*** Opening Records supplied ***

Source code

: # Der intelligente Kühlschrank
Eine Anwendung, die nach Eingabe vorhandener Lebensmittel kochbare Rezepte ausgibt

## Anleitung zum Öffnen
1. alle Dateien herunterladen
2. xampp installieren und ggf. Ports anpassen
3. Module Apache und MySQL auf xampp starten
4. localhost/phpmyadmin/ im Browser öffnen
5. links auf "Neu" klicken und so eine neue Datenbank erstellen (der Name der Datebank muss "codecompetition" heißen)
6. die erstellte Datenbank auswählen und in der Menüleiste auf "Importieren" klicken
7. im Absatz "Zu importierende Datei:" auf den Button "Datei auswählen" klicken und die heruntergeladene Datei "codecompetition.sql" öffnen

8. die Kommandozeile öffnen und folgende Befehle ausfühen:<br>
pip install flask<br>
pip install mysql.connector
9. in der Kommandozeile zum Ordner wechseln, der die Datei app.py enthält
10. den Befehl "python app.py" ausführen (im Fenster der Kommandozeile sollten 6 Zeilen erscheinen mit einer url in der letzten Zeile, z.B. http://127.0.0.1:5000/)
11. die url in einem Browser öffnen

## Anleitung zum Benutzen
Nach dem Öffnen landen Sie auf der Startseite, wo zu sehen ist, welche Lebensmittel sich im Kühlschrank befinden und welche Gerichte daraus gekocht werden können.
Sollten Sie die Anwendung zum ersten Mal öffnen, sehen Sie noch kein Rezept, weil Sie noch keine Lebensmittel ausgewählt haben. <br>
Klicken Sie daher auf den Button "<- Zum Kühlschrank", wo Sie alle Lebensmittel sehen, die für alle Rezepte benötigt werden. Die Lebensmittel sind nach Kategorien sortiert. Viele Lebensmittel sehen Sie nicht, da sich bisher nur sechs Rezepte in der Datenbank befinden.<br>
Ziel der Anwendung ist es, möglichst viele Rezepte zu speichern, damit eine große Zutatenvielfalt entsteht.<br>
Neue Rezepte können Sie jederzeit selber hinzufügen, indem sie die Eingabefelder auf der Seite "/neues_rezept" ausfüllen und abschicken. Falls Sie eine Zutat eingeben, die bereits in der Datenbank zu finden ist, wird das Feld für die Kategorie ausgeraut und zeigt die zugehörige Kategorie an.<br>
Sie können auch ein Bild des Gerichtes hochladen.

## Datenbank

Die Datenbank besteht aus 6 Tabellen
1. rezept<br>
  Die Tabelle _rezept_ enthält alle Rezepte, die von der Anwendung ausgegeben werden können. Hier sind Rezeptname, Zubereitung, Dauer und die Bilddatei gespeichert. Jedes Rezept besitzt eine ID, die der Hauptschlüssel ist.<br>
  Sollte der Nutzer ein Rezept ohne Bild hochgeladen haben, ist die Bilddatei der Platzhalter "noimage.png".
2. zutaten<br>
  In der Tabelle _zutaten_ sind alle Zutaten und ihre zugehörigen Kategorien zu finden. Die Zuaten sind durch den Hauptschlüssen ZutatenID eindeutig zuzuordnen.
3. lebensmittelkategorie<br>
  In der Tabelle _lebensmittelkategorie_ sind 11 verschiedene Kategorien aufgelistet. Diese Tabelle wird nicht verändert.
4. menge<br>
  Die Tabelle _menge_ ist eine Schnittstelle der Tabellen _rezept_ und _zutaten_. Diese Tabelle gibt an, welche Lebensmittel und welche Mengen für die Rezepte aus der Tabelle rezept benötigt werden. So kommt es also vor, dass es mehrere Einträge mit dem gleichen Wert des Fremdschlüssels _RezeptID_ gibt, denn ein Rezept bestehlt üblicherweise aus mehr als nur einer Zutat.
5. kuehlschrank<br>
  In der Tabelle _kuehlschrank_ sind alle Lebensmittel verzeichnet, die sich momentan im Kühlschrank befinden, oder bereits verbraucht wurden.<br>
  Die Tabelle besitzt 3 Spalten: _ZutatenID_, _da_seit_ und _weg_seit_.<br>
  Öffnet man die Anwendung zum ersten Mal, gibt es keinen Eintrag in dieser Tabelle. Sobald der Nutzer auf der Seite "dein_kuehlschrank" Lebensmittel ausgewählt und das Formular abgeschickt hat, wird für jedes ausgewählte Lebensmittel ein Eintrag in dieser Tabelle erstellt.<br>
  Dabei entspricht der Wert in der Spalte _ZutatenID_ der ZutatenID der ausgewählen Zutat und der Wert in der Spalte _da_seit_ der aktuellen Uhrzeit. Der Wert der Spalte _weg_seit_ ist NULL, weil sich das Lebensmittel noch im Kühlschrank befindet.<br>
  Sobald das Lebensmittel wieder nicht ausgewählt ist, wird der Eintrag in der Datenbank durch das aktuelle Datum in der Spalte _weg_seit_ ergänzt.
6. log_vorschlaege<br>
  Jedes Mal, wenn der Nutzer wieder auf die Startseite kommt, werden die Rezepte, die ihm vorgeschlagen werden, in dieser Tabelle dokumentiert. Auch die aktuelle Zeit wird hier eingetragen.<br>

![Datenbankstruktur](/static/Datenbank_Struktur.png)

*** Closing Records supplied ***

Check each line above for the string "Eintrag" and copy the ones that have it.

Output of the exercise →
  Öffnet man die Anwendung zum ersten Mal, gibt es keinen Eintrag in dieser Tabelle. Sobald der Nutzer auf der Seite "dein_kuehlschrank" Lebensmittel ausgewählt und das Formular abgeschickt hat, wird für jedes ausgewählte Lebensmittel ein Eintrag in dieser Tabelle erstellt.<br>
  Sobald das Lebensmittel wieder nicht ausgewählt ist, wird der Eintrag in der Datenbank durch das aktuelle Datum in der Spalte _weg_seit_ ergänzt.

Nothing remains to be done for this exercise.